■ **What is being asked**
Please print exactly the lines below, from the start of the material up to and including the line with "The mask of the result of", but none of the pictures.

■ **Data supplied**
[Start of Attachment]
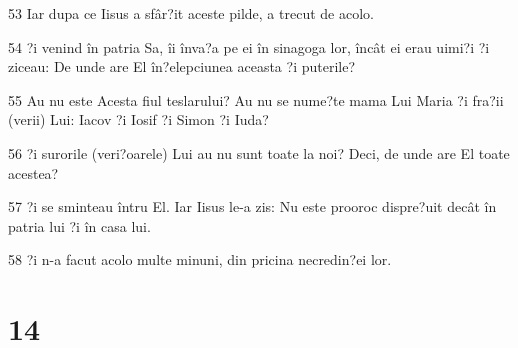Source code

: \par 53 Iar dupa ce Iisus a sfâr?it aceste pilde, a trecut de acolo.
\par 54 ?i venind în patria Sa, îi înva?a pe ei în sinagoga lor, încât ei erau uimi?i ?i ziceau: De unde are El în?elepciunea aceasta ?i puterile?
\par 55 Au nu este Acesta fiul teslarului? Au nu se nume?te mama Lui Maria ?i fra?ii (verii) Lui: Iacov ?i Iosif ?i Simon ?i Iuda?
\par 56 ?i surorile (veri?oarele) Lui au nu sunt toate la noi? Deci, de unde are El toate acestea?
\par 57 ?i se sminteau întru El. Iar Iisus le-a zis: Nu este prooroc dispre?uit decât în patria lui ?i în casa lui.
\par 58 ?i n-a facut acolo multe minuni, din pricina necredin?ei lor.

\chapter{14}

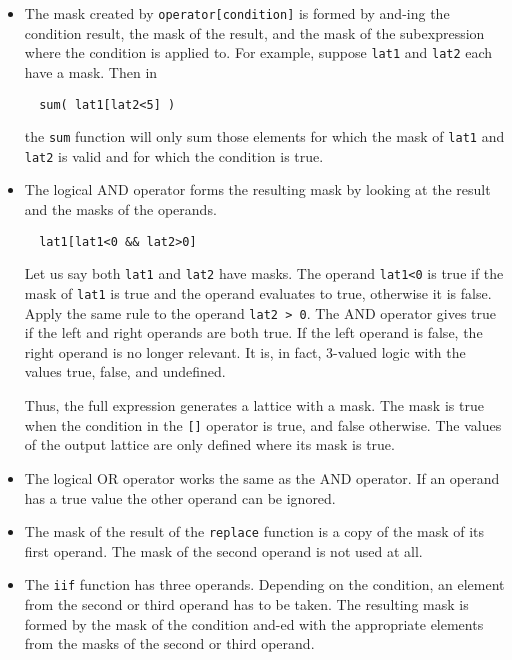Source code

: \begin{itemize}
\item
The mask created by \texttt{operator[condition]} is formed by and-ing the
condition result, the mask of the result, and the mask of the subexpression
where the condition is applied to.   For example, suppose \texttt{lat1} and
\texttt{lat2} each  have a mask. Then in
\begin{verbatim}
  sum( lat1[lat2<5] )
\end{verbatim}
the \texttt{sum} function will only sum those elements for which
the mask of \texttt{lat1} and \texttt{lat2} is valid and for which
the condition is true.

\item
The logical AND operator forms the resulting mask by looking at the
result and the masks of the operands.  

\begin{verbatim}
  lat1[lat1<0 && lat2>0]
\end{verbatim}
Let us say both {\tt lat1} and {\tt lat2} have masks.  The operand
{\tt lat1<0} is true if the mask of {\tt lat1} is true and the
operand evaluates to true, otherwise it is false.  Apply the same
rule to the operand {\tt lat2 > 0}.  The AND operator gives true if
the left and right operands are both true.  If the left operand
is false, the right operand is no longer relevant.  It is, in
fact, 3-valued logic with the values true, false, and undefined. 

\medskip\noindent Thus, the full expression generates a lattice with a mask.
The mask is true when the condition in the {\tt []} operator
is true, and false otherwise.  The values of the output lattice are only
defined where its mask is true.

\item
The logical OR operator works the same as the AND operator.  If
an operand has a true value the other operand can be ignored.

\item
The mask of the result of the \texttt{replace} function is a copy
of the mask of its first operand. The mask of the second operand is
not used at all.

\item
The \texttt{iif} function has three operands. Depending on the
condition, an element from the second or third operand has to be taken.
The resulting mask is formed by the mask of the condition and-ed
with the appropriate elements from the masks of the second or third
operand.


\end{itemize}
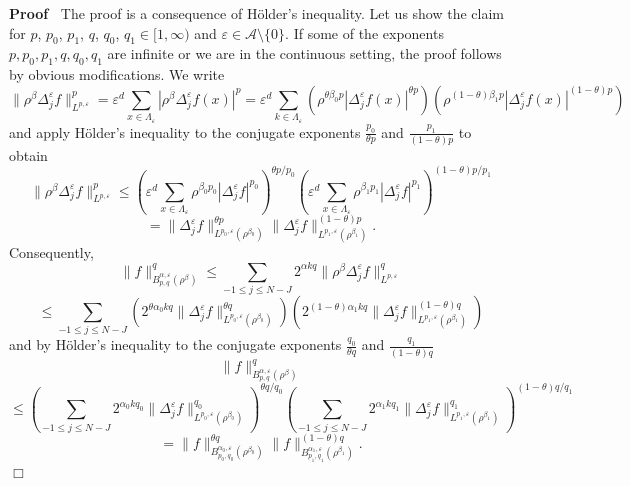 \documentclass[a4paper,11pt]{article}
\newenvironment{proof}{\noindent\textbf{Proof\ }}{\hspace*{\fill}$\Box$\medskip}
\numberwithin{equation}{section}
\begin{document}
\begin{proof}
  The proof is a consequence of H{\"o}lder's inequality. Let us show the claim
  for $p$, $p_0$, $p_1$, $q$, $q_0$, $q_1 \in [1, \infty)$ and $\varepsilon \in
  \mathcal{A} \setminus \{ 0 \}$. If some of the exponents $p, p_0, p_1, q,
  q_0, q_1$ are infinite or we are in the continuous setting, the proof
  follows by obvious modifications. We write
  \[ \| \rho^{\beta} \Delta_j^{\varepsilon} f \|_{L^{p, \varepsilon}}^p =
     \varepsilon^d \sum_{x \in \Lambda_{\varepsilon}} | \rho^{\beta}
     \Delta_j^{\varepsilon} f (x) |^p = \varepsilon^d \sum_{k \in
     \Lambda_{\varepsilon}} (\rho^{\theta \beta_0 p} | \Delta_j^{\varepsilon}
     f (x) |^{\theta p}) (\rho^{(1 - \theta) \beta_1 p} |
     \Delta_j^{\varepsilon} f (x) |^{(1 - \theta) p}) \]
  and apply H{\"o}lder's inequality to the conjugate exponents
  $\frac{p_0}{\theta p}$ and $\frac{p_1}{(1 - \theta) p}$ to obtain
  \[ \| \rho^{\beta} \Delta_j^{\varepsilon} f \|_{L^{p, \varepsilon}}^p
     \leqslant \left( \varepsilon^d \sum_{x \in \Lambda_{\varepsilon}}
     \rho^{\beta_0 p_0} | \Delta_j^{\varepsilon} f |^{p_0} \right)^{\theta p /
     p_0} \left( \varepsilon^d \sum_{x \in \Lambda_{\varepsilon}}
     \rho^{\beta_1 p_1} | \Delta_j^{\varepsilon} f |^{p_1} \right)^{(1 -
     \theta) p / p_1} \]
  \[ = \| \Delta_j^{\varepsilon} f \|^{\theta p}_{L^{p_0, \varepsilon}
     (\rho^{\beta_0})} \| \Delta_j^{\varepsilon} f \|^{(1 - \theta)
     p}_{L^{p_1, \varepsilon} (\rho^{\beta_1})} . \]
  Consequently,
  \[ \| f \|^q_{B^{\alpha, \varepsilon}_{p, q} (\rho^{\beta})} \leqslant
     \sum_{- 1 \leqslant j \leqslant N - J} 2^{\alpha k q} \| \rho^{\beta}
     \Delta_j^{\varepsilon} f \|_{L^{p, \varepsilon}}^q \]
  \[ \leqslant \sum_{- 1 \leqslant j \leqslant N - J} \left( 2^{\theta
     \alpha_0 k q} \| \Delta_j^{\varepsilon} f \|^{\theta q}_{L^{p_0,
     \varepsilon} (\rho^{\beta_0})} \right) \left( 2^{(1 - \theta) \alpha_1 k
     q} \| \Delta_j^{\varepsilon} f \|^{(1 - \theta) q}_{L^{p_1, \varepsilon}
     (\rho^{\beta_1})} \right) \]
  and by H{\"o}lder's inequality to the conjugate exponents $\frac{q_0}{\theta
  q}$ and $\frac{q_1}{(1 - \theta) q}$
  \[ \| f \|^q_{B^{\alpha, \varepsilon}_{p, q} (\rho^{\beta})} \]
  \[ \leqslant \left( \sum_{- 1 \leqslant j \leqslant N - J} 2^{\alpha_0 k
     q_0} \| \Delta_j^{\varepsilon} f \|^{q_0}_{L^{p_0, \varepsilon}
     (\rho^{\beta_0})} \right)^{\theta q / q_0} \left( \sum_{- 1 \leqslant j
     \leqslant N - J} 2^{\alpha_1 k q_1} \| \Delta_j^{\varepsilon} f
     \|^{q_1}_{L^{p_1, \varepsilon} (\rho^{\beta_1})} \right)^{(1 - \theta) q
     / q_1} \]
  \[ = \| f \|^{\theta q}_{B^{\alpha_0, \varepsilon}_{p_0, q_0}
     (\rho^{\beta_0})} \| f \|^{(1 - \theta) q}_{B^{\alpha_1,
     \varepsilon}_{p_1, q_1} (\rho^{\beta_1})} . \]
\end{proof}
\end{document}
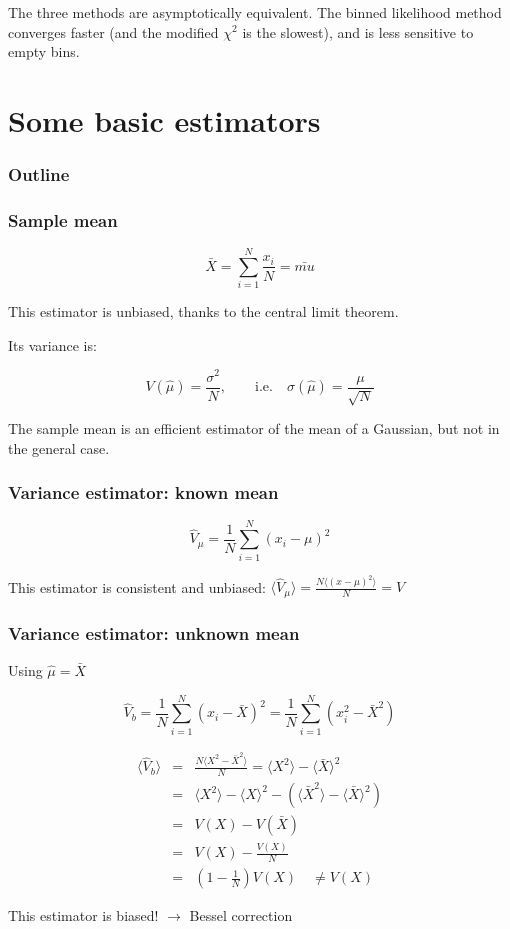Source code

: \documentclass[9pt]{beamer}
\begin{document}
\begin{frame}
 \frametitle{}
 
 The three methods are asymptotically equivalent. The binned likelihood method converges faster (and the modified $\chi^2$ is the slowest), and is less sensitive to empty bins. 
\end{frame}

\section{Some basic estimators}


\begin{frame}
 \frametitle{Outline}
 
 \tableofcontents[current]
\end{frame}

\begin{frame}
 \frametitle{Sample mean}
 
 $$\bar{X} = \sum_{i=1}^N \frac{x_i}{N} = \bar{mu}$$
 
 This estimator is unbiased, thanks to the central limit theorem.
 
 Its variance is:
 
 $$V(\hat{\mu}) = \frac{\sigma^2}{N},\qquad\text{i.e.}\quad \sigma(\hat{\mu}) = \frac{\mu}{\sqrt{N}}$$
 
 The sample mean is an efficient estimator of the mean of a Gaussian, but not in the general case.
\end{frame}

\begin{frame}
 \frametitle{Variance estimator: known mean}
 
 $$\hat{V}_\mu = \frac{1}{N} \sum_{i=1}^N (x_i-\mu)^2$$
 
 This estimator is consistent and unbiased: $\langle \hat{V}_\mu \rangle = \frac{N\langle (x-\mu)^2 \rangle}{N} = V$
\end{frame}

\begin{frame}
 \frametitle{Variance estimator: unknown mean}
 
 Using $\hat{\mu} = \bar{X}$
 
 $$\hat{V}_b = \frac{1}{N} \sum_{i=1}^N (x_i-\bar{X})^2 = \frac{1}{N} \sum_{i=1}^N (x_i^2 - \bar{X}^2)$$
 
 \begin{eqnarray}
  \langle \hat{V}_b \rangle & = & \frac{N \langle X^2 - \bar{X}^2 \rangle}{N} = \langle X^2 \rangle - \langle \bar{X} \rangle^2 \nonumber \\
  & = & \langle X^2 \rangle - \langle X \rangle^2 - \left( \langle \bar{X}^2 \rangle - \langle \bar{X} \rangle ^2 \right) \nonumber \\
  & = & V(X) - V(\bar{X}) \nonumber \\
  & = & V(X) - \frac{V(X)}{N} \nonumber \\
  & = & \left( 1 - \frac{1}{N} \right) V(X)\quad \neq V(X) \nonumber
 \end{eqnarray}
 
 This estimator is biased! $\rightarrow$ Bessel correction

\end{frame}
\end{document}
[End of Attachment]
■ **Finished task**
Source code

: \par 53 Iar dupa ce Iisus a sfâr?it aceste pilde, a trecut de acolo.
\par 54 ?i venind în patria Sa, îi înva?a pe ei în sinagoga lor, încât ei erau uimi?i ?i ziceau: De unde are El în?elepciunea aceasta ?i puterile?
\par 55 Au nu este Acesta fiul teslarului? Au nu se nume?te mama Lui Maria ?i fra?ii (verii) Lui: Iacov ?i Iosif ?i Simon ?i Iuda?
\par 56 ?i surorile (veri?oarele) Lui au nu sunt toate la noi? Deci, de unde are El toate acestea?
\par 57 ?i se sminteau întru El. Iar Iisus le-a zis: Nu este prooroc dispre?uit decât în patria lui ?i în casa lui.
\par 58 ?i n-a facut acolo multe minuni, din pricina necredin?ei lor.

\chapter{14}

Source code

: \begin{itemize}
\item
The mask created by \texttt{operator[condition]} is formed by and-ing the
condition result, the mask of the result, and the mask of the subexpression
where the condition is applied to.   For example, suppose \texttt{lat1} and
\texttt{lat2} each  have a mask. Then in
\begin{verbatim}
  sum( lat1[lat2<5] )
\end{verbatim}
the \texttt{sum} function will only sum those elements for which
the mask of \texttt{lat1} and \texttt{lat2} is valid and for which
the condition is true.

\item
The logical AND operator forms the resulting mask by looking at the
result and the masks of the operands.  

\begin{verbatim}
  lat1[lat1<0 && lat2>0]
\end{verbatim}
Let us say both {\tt lat1} and {\tt lat2} have masks.  The operand
{\tt lat1<0} is true if the mask of {\tt lat1} is true and the
operand evaluates to true, otherwise it is false.  Apply the same
rule to the operand {\tt lat2 > 0}.  The AND operator gives true if
the left and right operands are both true.  If the left operand
is false, the right operand is no longer relevant.  It is, in
fact, 3-valued logic with the values true, false, and undefined. 

\medskip\noindent Thus, the full expression generates a lattice with a mask.
The mask is true when the condition in the {\tt []} operator
is true, and false otherwise.  The values of the output lattice are only
defined where its mask is true.

\item
The logical OR operator works the same as the AND operator.  If
an operand has a true value the other operand can be ignored.

\item
The mask of the result of the \texttt{replace} function is a copy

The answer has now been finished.